*Task statement*. The required output is the line containing "annihilator local data" followed by each line through the end of the data below, repeated exactly and with nothing added.

::::

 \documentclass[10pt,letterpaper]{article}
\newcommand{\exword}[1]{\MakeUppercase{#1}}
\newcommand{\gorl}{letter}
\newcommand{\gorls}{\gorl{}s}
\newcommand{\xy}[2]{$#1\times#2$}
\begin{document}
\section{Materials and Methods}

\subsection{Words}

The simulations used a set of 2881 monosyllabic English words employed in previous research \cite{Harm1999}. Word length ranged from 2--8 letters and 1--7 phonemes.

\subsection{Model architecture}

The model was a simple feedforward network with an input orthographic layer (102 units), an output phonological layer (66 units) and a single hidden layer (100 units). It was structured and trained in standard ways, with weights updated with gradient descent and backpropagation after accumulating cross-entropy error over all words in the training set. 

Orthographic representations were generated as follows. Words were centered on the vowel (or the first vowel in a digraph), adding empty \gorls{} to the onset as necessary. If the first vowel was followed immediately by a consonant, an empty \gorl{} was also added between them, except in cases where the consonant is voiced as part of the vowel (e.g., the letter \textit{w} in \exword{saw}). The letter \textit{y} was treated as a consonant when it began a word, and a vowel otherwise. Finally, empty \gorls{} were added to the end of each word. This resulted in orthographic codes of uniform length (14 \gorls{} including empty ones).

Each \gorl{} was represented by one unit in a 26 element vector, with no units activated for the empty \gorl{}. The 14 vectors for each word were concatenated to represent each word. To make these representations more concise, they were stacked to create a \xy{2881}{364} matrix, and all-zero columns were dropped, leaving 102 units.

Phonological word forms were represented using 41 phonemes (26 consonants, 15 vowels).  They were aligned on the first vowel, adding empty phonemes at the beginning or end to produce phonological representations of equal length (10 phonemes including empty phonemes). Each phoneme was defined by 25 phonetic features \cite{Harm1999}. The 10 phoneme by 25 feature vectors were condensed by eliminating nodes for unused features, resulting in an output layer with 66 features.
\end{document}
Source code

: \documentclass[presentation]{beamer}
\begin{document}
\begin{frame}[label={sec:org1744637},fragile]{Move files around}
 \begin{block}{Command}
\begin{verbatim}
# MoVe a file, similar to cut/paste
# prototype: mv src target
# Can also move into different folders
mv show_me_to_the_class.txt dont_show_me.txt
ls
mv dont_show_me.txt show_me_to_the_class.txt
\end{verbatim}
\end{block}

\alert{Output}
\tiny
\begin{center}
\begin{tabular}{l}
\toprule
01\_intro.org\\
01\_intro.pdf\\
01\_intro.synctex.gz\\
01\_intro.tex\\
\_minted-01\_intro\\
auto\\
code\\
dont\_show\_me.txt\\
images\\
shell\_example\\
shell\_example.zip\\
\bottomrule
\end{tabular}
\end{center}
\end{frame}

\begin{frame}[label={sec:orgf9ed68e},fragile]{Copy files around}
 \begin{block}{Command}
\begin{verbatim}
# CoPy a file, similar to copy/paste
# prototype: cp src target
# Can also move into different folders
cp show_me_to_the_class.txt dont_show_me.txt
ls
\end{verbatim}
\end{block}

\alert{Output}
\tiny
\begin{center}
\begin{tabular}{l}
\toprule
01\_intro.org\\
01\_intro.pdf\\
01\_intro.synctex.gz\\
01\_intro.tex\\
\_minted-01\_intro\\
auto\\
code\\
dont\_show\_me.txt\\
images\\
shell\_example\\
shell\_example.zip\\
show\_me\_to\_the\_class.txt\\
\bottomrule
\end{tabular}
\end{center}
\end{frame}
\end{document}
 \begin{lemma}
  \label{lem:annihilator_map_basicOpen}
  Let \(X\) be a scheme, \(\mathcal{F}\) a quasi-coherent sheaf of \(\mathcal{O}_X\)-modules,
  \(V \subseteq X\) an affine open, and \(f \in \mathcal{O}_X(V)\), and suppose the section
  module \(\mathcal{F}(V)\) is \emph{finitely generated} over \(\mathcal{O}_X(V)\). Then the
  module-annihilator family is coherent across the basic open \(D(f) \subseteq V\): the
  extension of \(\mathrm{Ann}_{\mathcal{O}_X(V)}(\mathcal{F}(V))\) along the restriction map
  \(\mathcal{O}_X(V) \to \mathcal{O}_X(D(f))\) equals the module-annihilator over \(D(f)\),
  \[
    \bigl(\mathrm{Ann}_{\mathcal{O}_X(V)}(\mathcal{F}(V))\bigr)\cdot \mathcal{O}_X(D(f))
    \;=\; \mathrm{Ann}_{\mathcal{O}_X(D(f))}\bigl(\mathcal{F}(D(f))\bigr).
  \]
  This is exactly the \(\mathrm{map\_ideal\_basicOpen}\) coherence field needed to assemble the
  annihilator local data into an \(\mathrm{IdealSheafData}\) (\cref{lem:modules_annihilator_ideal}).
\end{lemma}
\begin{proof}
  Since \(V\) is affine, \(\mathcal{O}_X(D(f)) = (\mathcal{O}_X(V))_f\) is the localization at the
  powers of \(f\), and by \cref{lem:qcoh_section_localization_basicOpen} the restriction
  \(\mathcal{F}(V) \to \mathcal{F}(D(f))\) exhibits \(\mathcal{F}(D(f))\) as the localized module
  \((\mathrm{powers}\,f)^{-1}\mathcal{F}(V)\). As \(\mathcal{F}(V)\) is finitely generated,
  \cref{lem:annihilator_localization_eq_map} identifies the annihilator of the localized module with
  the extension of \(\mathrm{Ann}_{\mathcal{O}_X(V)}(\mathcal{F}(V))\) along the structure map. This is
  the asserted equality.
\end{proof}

::::

*Reply*.
  annihilator local data into an \(\mathrm{IdealSheafData}\) (\cref{lem:modules_annihilator_ideal}).
\end{lemma}
\begin{proof}
  Since \(V\) is affine, \(\mathcal{O}_X(D(f)) = (\mathcal{O}_X(V))_f\) is the localization at the
  powers of \(f\), and by \cref{lem:qcoh_section_localization_basicOpen} the restriction
  \(\mathcal{F}(V) \to \mathcal{F}(D(f))\) exhibits \(\mathcal{F}(D(f))\) as the localized module
  \((\mathrm{powers}\,f)^{-1}\mathcal{F}(V)\). As \(\mathcal{F}(V)\) is finitely generated,
  \cref{lem:annihilator_localization_eq_map} identifies the annihilator of the localized module with
  the extension of \(\mathrm{Ann}_{\mathcal{O}_X(V)}(\mathcal{F}(V))\) along the structure map. This is
  the asserted equality.
\end{proof}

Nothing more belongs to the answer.